ARPAS Measures Atom Acidity
TU Wien, FAU Erlangen-Nürnberg, and Charles University
Developers: Margareta Wagner, Bernd Meyer, Martin Setvín, Michael Schmid, and Ulrike Diebold
Atomically-resolved determination of proton affinity of surface atoms (ARPAS) is a method to quantitatively determine the acidity of individual surface atoms of a solid using non-contact atomic force microscopy (AFM). The acidity of solids is a key fundamental quantity that determines their behavior in many applications, from catalysis to dissolution processes. For molecules, acidity is well-defined since each acidic atom has the same environment. This is not true for solid surfaces where each atom can have a different acidity depending on its environment. ARPAS determines the acidity of individual atoms on solid surfaces using measurements of force-distance curves on individual surface hydroxyls that are first identified in atomically-resolved images. The AFM tip is tungsten-coated with indium oxide. Experimental force-distance curves are reliable and reproducible, and the measured forces can be calibrated with ab initio calculations on model molecules. Experimentally, these F(z) curves are obtained with a low-temperature nc-AFM that can provide atomic resolution and site-specific measurements with an OH-functionalized tip. The interaction strength between the tip and any atom on the surface (maximum attractive force) is related to the proton affinity of the surface atom, which is linearly related to the acidity of the respective OH groups. To calibrate the experimental forces, density function theory (DFT) calculations modeling the functionalized AFM tip are applied to test molecules with known gas-phase acidities (proton affinities) to calculate the maximum attractive forces.

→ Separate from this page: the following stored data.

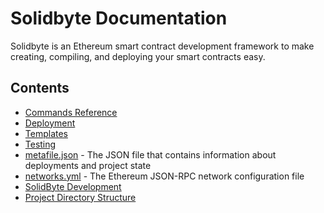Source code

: # Solidbyte Documentation

Solidbyte is an Ethereum smart contract development framework to make creating,
compiling, and deploying your smart contracts easy.

## Contents

 - [Commands Reference](commands.md)
 - [Deployment](deployment.md)
 - [Templates](templates.md)
 - [Testing](testing.md)
 - [metafile.json](metafile.md) - The JSON file that contains information about deployments and project state
 - [networks.yml](networks.md) - The Ethereum JSON-RPC network configuration file
 - [SolidByte Development](development.md)
 - [Project Directory Structure](structure.md)
 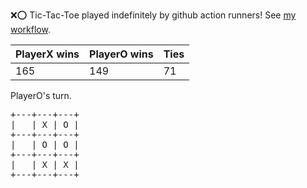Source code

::x::o: Tic-Tac-Toe played indefinitely by github action runners! See [my workflow](.github/workflows/play.yaml).

|PlayerX wins|PlayerO wins|Ties|
|-|-|-|
|165|149|71|

PlayerO's turn.

<pre>
+---+---+---+
|   | X | O |
+---+---+---+
|   | O | O |
+---+---+---+
|   | X | X |
+---+---+---+
</pre>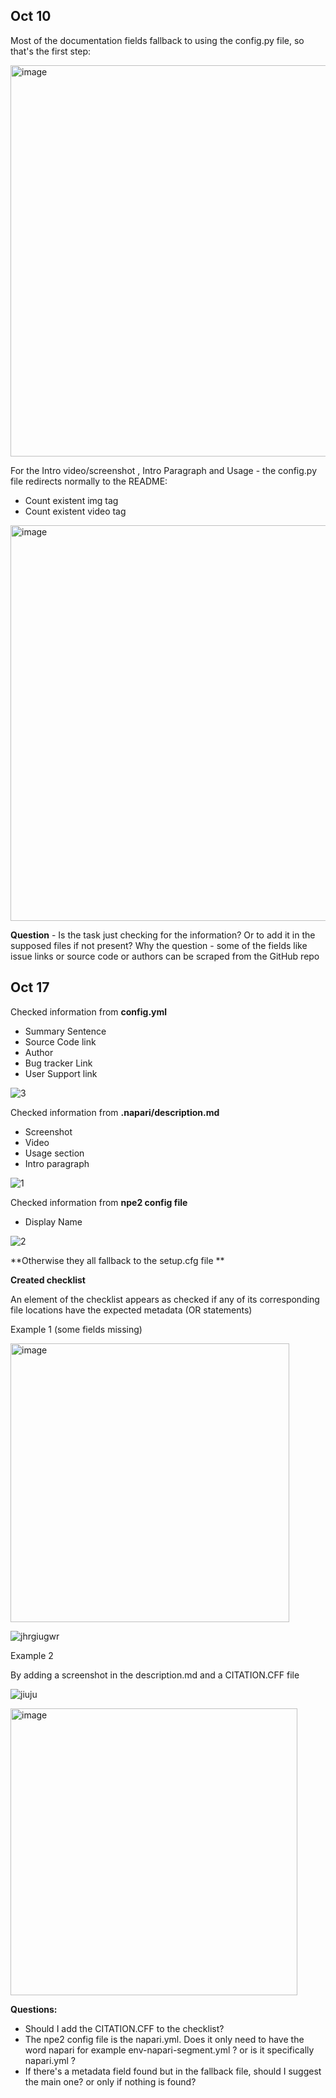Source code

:

Oct 10
--

Most of the documentation fields fallback to using the config.py file, so that's the first step:

<img width="626" alt="image" src="https://user-images.githubusercontent.com/99416933/194862056-7b27e45c-52c9-4caf-b625-974ed4b3a6e7.png">


For the Intro video/screenshot , Intro Paragraph and Usage - the config.py file redirects normally to the README:
- Count existent img  tag
- Count existent video tag

<img width="633" alt="image" src="https://user-images.githubusercontent.com/99416933/194862431-91bd3a90-4dcd-49e9-89bd-a21425726435.png">


**Question** - Is the task just checking for the information? Or to add it in the supposed files if not present? Why the question - some of the fields like issue links or source code or authors can be scraped from the GitHub repo

Oct 17
--

Checked information from **config.yml** 

- Summary Sentence
- Source Code link
- Author
- Bug tracker Link
- User Support link

![3](https://user-images.githubusercontent.com/99416933/196192737-b00ce54a-0569-4b10-81d5-a0c1fb31782e.png)


Checked information from **.napari/description.md** 

- Screenshot
- Video
- Usage section
- Intro paragraph

![1](https://user-images.githubusercontent.com/99416933/196192798-c928e32c-ac22-485d-a4fb-c320c3c13832.gif)


Checked information from **npe2 config file** 

- Display Name

![2](https://user-images.githubusercontent.com/99416933/196192829-d15b0f48-29a2-4776-825c-7bbafc2d9ba8.png)


**Otherwise they all fallback to the setup.cfg file 
**


**Created checklist**

An element of the checklist appears as checked if any of its corresponding file locations have the expected metadata (OR statements)


Example 1 (some fields missing)


<img width="446" alt="image" src="https://user-images.githubusercontent.com/99416933/196182974-b62dbba0-f3cd-426d-b09b-bbe83f537d1b.png">


![jhrgiugwr](https://user-images.githubusercontent.com/99416933/196183498-576d7980-a93c-425a-939c-7949bf2eec6b.gif)


Example 2 

By adding a screenshot in the description.md and a CITATION.CFF file

![jiuju](https://user-images.githubusercontent.com/99416933/196184100-4fb63254-4676-4e39-b10c-e72d680f72de.gif)


<img width="459" alt="image" src="https://user-images.githubusercontent.com/99416933/196183978-cfc8dc99-2975-4c24-b965-c5ef3a336efc.png">



**Questions:**

- Should I add the CITATION.CFF to the checklist?
- The npe2 config file is the napari.yml. Does it only need to have the word napari for example env-napari-segment.yml ? or is it specifically napari.yml ?
- If there's a metadata field found but in the fallback file, should I suggest the main one? or only if nothing is found?


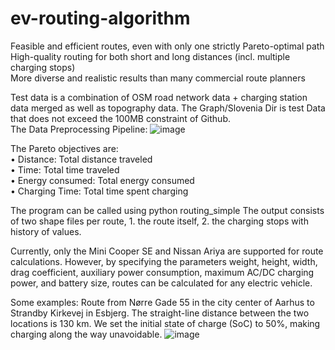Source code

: # ev-routing-algorithm
Feasible and efficient routes, even with only one strictly Pareto-optimal path  
High-quality routing for both short and long distances (incl. multiple charging stops)  
More diverse and realistic results than many commercial route planners  

Test data is a combination of OSM road network data + charging station data merged as well as topography data.
The Graph/Slovenia Dir is test Data that does not exceed the 100MB constraint of Github.  
The Data Preprocessing Pipeline:
![image](https://github.com/user-attachments/assets/afde527a-f8d2-4f1d-b67f-cddf6d503a5d)

The Pareto objectives are:  
• Distance: Total distance traveled  
• Time: Total time traveled  
• Energy consumed: Total energy consumed  
• Charging Time: Total time spent charging

The program can be called using python routing_simple
The output consists of two shape files per route, 1. the route itself, 2. the charging stops with history of values.

Currently, only the Mini Cooper SE and Nissan Ariya are supported for route calculations.
However, by specifying the parameters weight, height, width, drag coefficient, auxiliary power consumption, maximum AC/DC charging power, and battery size, routes can be calculated for any electric vehicle.


Some examples:
Route from Nørre Gade 55 in the city
center of Aarhus to Strandby Kirkevej in Esbjerg. The straight-line distance between the
two locations is 130 km. We set the initial state of charge (SoC) to 50%, making charging
along the way unavoidable.
![image](https://github.com/user-attachments/assets/345e3e7f-ee62-4770-805a-f488aa00f639)


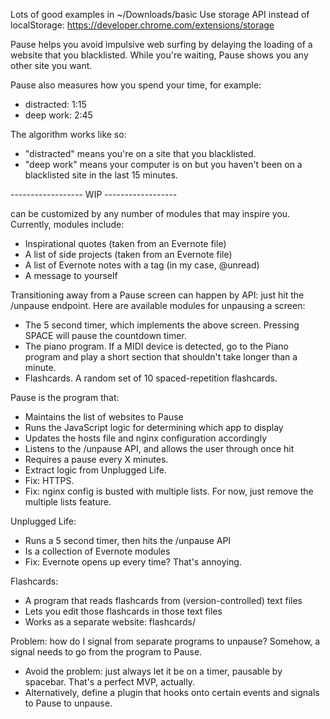 Lots of good examples in ~/Downloads/basic
Use storage API instead of localStorage: https://developer.chrome.com/extensions/storage

Pause helps you avoid impulsive web surfing by delaying the loading of a website that you blacklisted.
While you're waiting, Pause shows you any other site you want.

Pause also measures how you spend your time, for example:
- distracted: 1:15
- deep work: 2:45

The algorithm works like so:
- "distracted" means you're on a site that you blacklisted.
- "deep work" means your computer is on but you haven't been on a blacklisted site in the last 15 minutes.


------------------ WIP ------------------

can be customized by any number of modules that may inspire you. Currently, modules include:
- Inspirational quotes (taken from an Evernote file)
- A list of side projects (taken from an Evernote file)
- A list of Evernote notes with a tag (in my case, @unread)
- A message to yourself

Transitioning away from a Pause screen can happen by API: just hit the /unpause endpoint. Here are available modules for unpausing a screen:
- The 5 second timer, which implements the above screen. Pressing SPACE will pause the countdown timer.
- The piano program. If a MIDI device is detected, go to the Piano program and play a short section that shouldn't take longer than a minute.
- Flashcards. A random set of 10 spaced-repetition flashcards.



Pause is the program that:
- Maintains the list of websites to Pause
- Runs the JavaScript logic for determining which app to display
- Updates the hosts file and nginx configuration accordingly
- Listens to the /unpause API, and allows the user through once hit
- Requires a pause every X minutes.
- Extract logic from Unplugged Life.
- Fix: HTTPS.
- Fix: nginx config is busted with multiple lists. For now, just remove the multiple lists feature.

Unplugged Life:
- Runs a 5 second timer, then hits the /unpause API
- Is a collection of Evernote modules
- Fix: Evernote opens up every time? That's annoying.

Flashcards:
- A program that reads flashcards from (version-controlled) text files
- Lets you edit those flashcards in those text files
- Works as a separate website: flashcards/

Problem: how do I signal from separate programs to unpause? Somehow, a signal needs to go from the program to Pause.
- Avoid the problem: just always let it be on a timer, pausable by spacebar. That's a perfect MVP, actually.
- Alternatively, define a plugin that hooks onto certain events and signals to Pause to unpause.
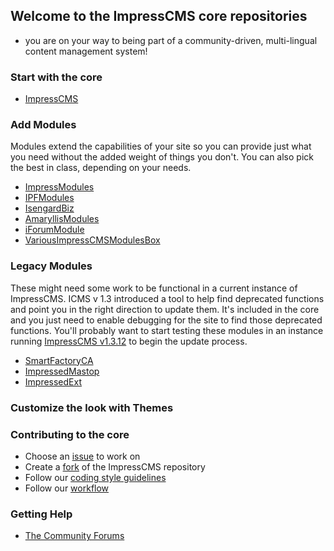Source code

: ## Welcome to the ImpressCMS core repositories

- you are on your way to being part of a community-driven, multi-lingual content management system!

### Start with the core
- [ImpressCMS](https://github.com/ImpressCMS/impresscms)

### Add Modules
Modules extend the capabilities of your site so you can provide just what you need without the added weight of things you don't. You can also pick the best in class, depending on your needs.
- [ImpressModules](https://github.com/ImpressModules)
- [IPFModules](https://github.com/IPFModules)
- [IsengardBiz](https://github.com/IsengardBiz)
- [AmaryllisModules](https://github.com/AmaryllisModules)
- [iForumModule](https://github.com/iForumModule)
- [VariousImpressCMSModulesBox](https://github.com/VariousImpressCMSModulesBox)

### Legacy Modules
These might need some work to be functional in a current instance of ImpressCMS. ICMS v 1.3 introduced a tool to help find deprecated functions and point you in the right direction to update them. It's included in the core and you just need to enable debugging for the site to find those deprecated functions. You'll probably want to start testing these modules in an instance running [ImpressCMS v1.3.12](https://github.com/ImpressCMS/impresscms/releases/tag/v1.3.12) to begin the update process.
- [SmartFactoryCA](https://github.com/SmartFactoryCA)
- [ImpressedMastop](https://github.com/ImpressedMastop)
- [ImpressedExt](https://github.com/ImpressedExt)

### Customize the look with Themes

### Contributing to the core
- Choose an [issue](https://github.com/ImpressCMS/impresscms/issues) to work on
- Create a [fork](https://github.com/ImpressCMS/impresscms/fork) of the ImpressCMS repository
- Follow our [coding style guidelines](https://www.impresscms.org/modules/simplywiki/index.php?page=Coding_Standards)
- Follow our [workflow](https://www.impresscms.org/modules/simplywiki/index.php?page=Git+Workflow)

### Getting Help
- [The Community Forums](https://www.impresscms.org/modules/iforum/)

<!--

**Here are some ideas to get you started:**

🙋‍♀️ A short introduction - what is your organization all about?
🌈 Contribution guidelines - how can the community get involved?
👩‍💻 Useful resources - where can the community find your docs? Is there anything else the community should know?
🍿 Fun facts - what does your team eat for breakfast?
🧙 Remember, you can do mighty things with the power of [Markdown](https://docs.github.com/github/writing-on-github/getting-started-with-writing-and-formatting-on-github/basic-writing-and-formatting-syntax)
-->
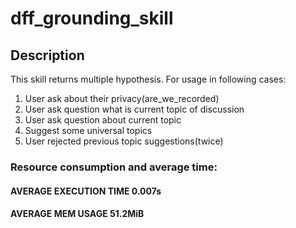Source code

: # dff_grounding_skill

## Description

This skill returns multiple hypothesis. For usage in following cases:

1. User ask about their privacy(are_we_recorded)
2. User ask question what is current topic of discussion
3. User ask question about current topic
4. Suggest some universal topics
5. User rejected previous topic suggestions(twice)

### Resource consumption and average time:

#### AVERAGE EXECUTION TIME  0.007s

#### AVERAGE MEM USAGE  51.2MiB



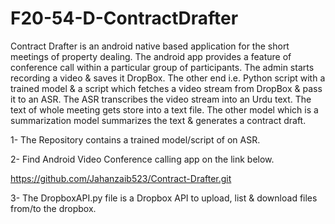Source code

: # F20-54-D-ContractDrafter

Contract Drafter is an android native based application for the short meetings of property dealing. The android app provides a feature of conference call within a particular group of participants. The admin starts recording a video & saves it DropBox. The other end i.e. Python script with a trained model & a script which fetches a video stream from DropBox & pass it to an ASR. The ASR transcribes the video stream into an Urdu text. The text of whole meeting gets store into a text file. The other model which is a summarization model summarizes the text & generates a contract draft.

1- The Repository contains a trained model/script of on ASR.

2- Find Android Video Conference calling app on the link below.

https://github.com/Jahanzaib523/Contract-Drafter.git

3- The DropboxAPI.py file is a Dropbox API to upload, list & download files from/to the dropbox.

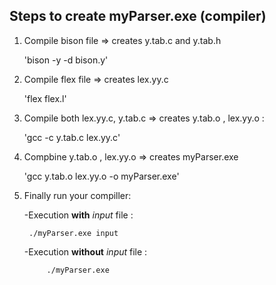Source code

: ## Steps to create myParser.exe (compiler)
1. Compile bison file => creates y.tab.c and y.tab.h 

	'bison -y -d bison.y'
	
1. Compile flex file => creates lex.yy.c

	'flex flex.l'
	
2. Compile both lex.yy.c, y.tab.c  => creates y.tab.o , lex.yy.o :

	'gcc -c y.tab.c lex.yy.c'
	
1. Compbine y.tab.o , lex.yy.o   => creates myParser.exe

	'gcc y.tab.o lex.yy.o -o myParser.exe'
	
1. Finally run your compiller:

	-Execution **with** *input* file :
	
  	  	./myParser.exe input
    
	-Execution **without** *input* file :
	
    		./myParser.exe
    
    
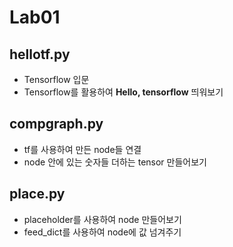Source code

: # Lab01

## hellotf.py
- Tensorflow 입문
- Tensorflow를 활용하여 **Hello, tensorflow** 띄워보기

## compgraph.py
- tf를 사용하여 만든 node들 연결
- node 안에 있는 숫자들 더하는 tensor 만들어보기

## place.py
- placeholder를 사용하여 node 만들어보기
- feed_dict를 사용하여 node에 값 넘겨주기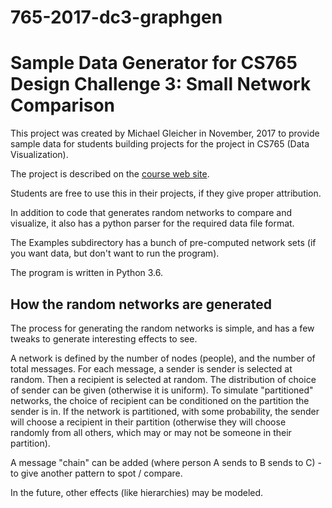 # 765-2017-dc3-graphgen

# Sample Data Generator for CS765 Design Challenge 3: Small Network Comparison

This project was created by Michael Gleicher in November, 2017 to provide sample data for
students building projects for the project in CS765 (Data Visualization).

The project is described on the [course web site](http://graphics.cs.wisc.edu/WP/vis17/2017/11/25/dc3-design-challenge-3-compare-networks/).

Students are free to use this in their projects, if they give proper attribution.

In addition to code that generates random networks to compare and visualize, it also has a python
parser for the required data file format. 

The Examples subdirectory has a bunch of pre-computed network sets (if you want data, but don't want to run the program).

The program is written in Python 3.6.

## How the random networks are generated

The process for generating the random networks is simple, and has a few tweaks to generate interesting effects to see.

A network is defined by the number of nodes (people), and the number of total messages. 
For each message, a sender is sender is selected at random.
Then a recipient is selected at random.
The distribution of choice of sender can be given (otherwise it is uniform).
To simulate "partitioned" networks, the choice of recipient can be conditioned on the partition the sender is in.
If the network is partitioned, with some probability, the sender will choose a recipient in their partition
(otherwise they will choose randomly from all others, which may or may not be someone in their partition).

A message "chain" can be added (where person A sends to B sends to C) - to give another
pattern to spot / compare. 

In the future, other effects (like hierarchies) may be modeled.
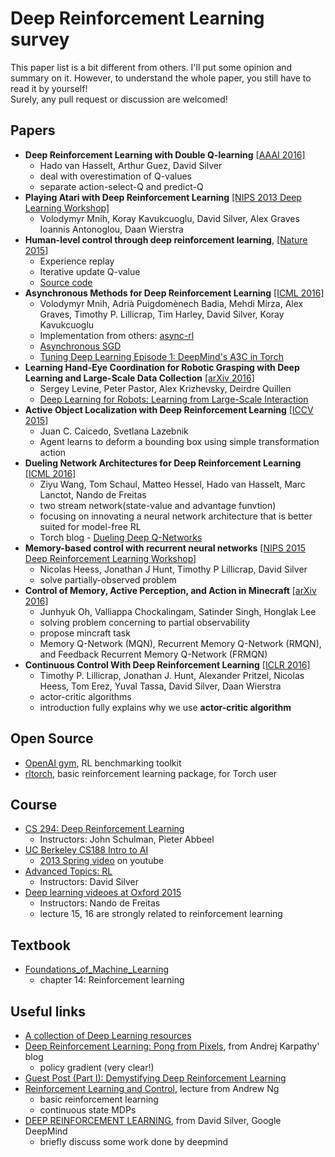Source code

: # Deep Reinforcement Learning survey
This paper list is a bit different from others. I'll put some opinion and summary on it. However, to understand the whole paper, you still have to read it by yourself!   
Surely, any pull request or discussion are welcomed!
## Papers
  - **Deep Reinforcement Learning with Double Q-learning** [[AAAI 2016]](http://arxiv.org/abs/1509.06461)
      - Hado van Hasselt, Arthur Guez, David Silver 
      - deal with overestimation of Q-values
      - separate action-select-Q and predict-Q 
  - **Playing Atari with Deep Reinforcement Learning** [[NIPS 2013 Deep Learning Workshop]](https://www.cs.toronto.edu/~vmnih/docs/dqn.pdf)
      - Volodymyr Mnih, Koray Kavukcuoglu, David Silver, Alex Graves Ioannis Antonoglou, Daan Wierstra  
  - **Human-level control through deep reinforcement learning**, [[Nature 2015]](http://home.uchicago.edu/~arij/journalclub/papers/2015_Mnih_et_al.pdf)
      - Experience replay
      - Iterative update Q-value
      - [Source code](https://sites.google.com/a/deepmind.com/dqn)
  - **Asynchronous Methods for Deep Reinforcement Learning** [[ICML 2016]](https://arxiv.org/abs/1602.01783)
      - Volodymyr Mnih, Adrià Puigdomènech Badia, Mehdi Mirza, Alex Graves, Timothy P. Lillicrap, Tim Harley, David Silver, Koray Kavukcuoglu 
      - Implementation from others:  [async-rl](https://github.com/muupan/async-rl)
      - [Asynchronous SGD](https://cxwangyi.wordpress.com/2013/04/09/why-asynchronous-sgd-works-better-than-its-synchronous-counterpart/)
      - [Tuning Deep Learning Episode 1: DeepMind's A3C in Torch](http://www.allinea.com/blog/201607/tuning-deep-learning-episode-1-deepminds-a3c-torch)
  - **Learning Hand-Eye Coordination for Robotic Grasping with Deep Learning and Large-Scale Data Collection** [[arXiv 2016]](http://arxiv.org/abs/1603.02199)
      - Sergey Levine, Peter Pastor, Alex Krizhevsky, Deirdre Quillen
      - [Deep Learning for Robots: Learning from Large-Scale Interaction](https://research.googleblog.com/2016/03/deep-learning-for-robots-learning-from.html)
  - **Active Object Localization with Deep Reinforcement Learning** [[ICCV 2015]](http://arxiv.org/abs/1511.06015)
      - Juan C. Caicedo, Svetlana Lazebnik
      - Agent learns to deform a bounding box using simple transformation action   
  - **Dueling Network Architectures for Deep Reinforcement Learning** [[ICML 2016]](http://arxiv.org/abs/1511.06581)
      - Ziyu Wang, Tom Schaul, Matteo Hessel, Hado van Hasselt, Marc Lanctot, Nando de Freitas   
      - two stream network(state-value and advantage funvtion)
      - focusing on innovating a neural network architecture that is better suited for model-free RL
      - Torch blog - [Dueling Deep Q-Networks](http://torch.ch/blog/2016/04/30/dueling_dqn.html)   
  - **Memory-based control with recurrent neural networks** [[NIPS 2015 Deep Reinforcement Learning Workshop]](http://arxiv.org/abs/1512.04455)
      - Nicolas Heess, Jonathan J Hunt, Timothy P Lillicrap, David Silver
      - solve partially-observed problem  
  - **Control of Memory, Active Perception, and Action in Minecraft** [[arXiv 2016]](https://arxiv.org/abs/1605.09128)
      - Junhyuk Oh, Valliappa Chockalingam, Satinder Singh, Honglak Lee
      - solving problem concerning to partial observability
      - propose mincraft task
      - Memory Q-Network (MQN), Recurrent Memory Q-Network (RMQN), and Feedback Recurrent Memory Q-Network (FRMQN)
  - **Continuous Control With Deep Reinforcement Learning** [[ICLR 2016]](http://arxiv.org/abs/1509.02971)
      - Timothy P. Lillicrap, Jonathan J. Hunt, Alexander Pritzel, Nicolas Heess, Tom Erez, Yuval Tassa, David Silver, Daan Wierstra
      - actor-critic algorithms
      - introduction fully explains why we use **actor-critic algorithm**




## Open Source
  - [OpenAI gym](https://gym.openai.com/), RL benchmarking toolkit
  - [rltorch](https://github.com/ludc/rltorch), basic reinforcement learning package, for Torch user

## Course
  - [CS 294: Deep Reinforcement Learning](http://rll.berkeley.edu/deeprlcourse/#related-materials)
      - Instructors: John Schulman, Pieter Abbeel
  - [UC Berkeley CS188 Intro to AI](http://ai.berkeley.edu/home.html)
      - [2013 Spring video](https://www.youtube.com/user/CS188Spring2013) on youtube   
  - [Advanced Topics: RL](http://www0.cs.ucl.ac.uk/staff/d.silver/web/Teaching.html)
      - Instructors: David Silver
  - [Deep learning videoes at Oxford 2015](https://www.youtube.com/playlist?list=PLE6Wd9FR--EfW8dtjAuPoTuPcqmOV53Fu)
      - Instructors: Nando de Freitas
      - lecture 15, 16 are strongly related to reinforcement learning
  
## Textbook
  - [Foundations_of_Machine_Learning](http://www.cs.nyu.edu/~mohri/mlbook/)
      - chapter 14: Reinforcement learning  
   
  
## Useful links
  - [A collection of Deep Learning resources](http://www.jeremydjacksonphd.com/category/deep-learning/)
  - [Deep Reinforcement Learning: Pong from Pixels](http://karpathy.github.io/2016/05/31/rl/), from Andrej Karpathy' blog
      - policy gradient (very clear!)
  - [Guest Post (Part I): Demystifying Deep Reinforcement Learning](https://www.nervanasys.com/demystifying-deep-reinforcement-learning/)
  - [Reinforcement Learning and Control](http://cs229.stanford.edu/notes/cs229-notes12.pdf), lecture from Andrew Ng
      - basic reinforcement learning 
      - continuous state MDPs
  - [DEEP REINFORCEMENT LEARNING](https://deepmind.com/blog), from David Silver, Google DeepMind
      - briefly discuss some work done by deepmind
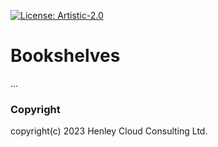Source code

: [![License: Artistic-2.0](https://img.shields.io/badge/License-Artistic%202.0-0298c3.svg)](https://opensource.org/licenses/Artistic-2.0)

# Bookshelves
...

### Copyright
copyright(c) 2023 Henley Cloud Consulting Ltd.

The ARPAS AFM method is a radically new approach. Never before has it been possible to assess a fundamental property of a single atom on a surface quantitatively. The surfaces of solids are notoriously heterogeneous, and the properties of the same type of atom can be very different depending on its neighborhood. Acidity could be computed theoretically, but it was impossible to compare with experiment since all other methods assessing acidity of a solid surface are area-averaging, that is, they measure all the different atoms at once.
Initially, ARPAS will be used mainly to provide benchmark data on various sample surfaces and for atoms next to defects, dopants, steps, or other adsorbates. Eventually the method might assess and tune the properties of solid surfaces atom-by-atom.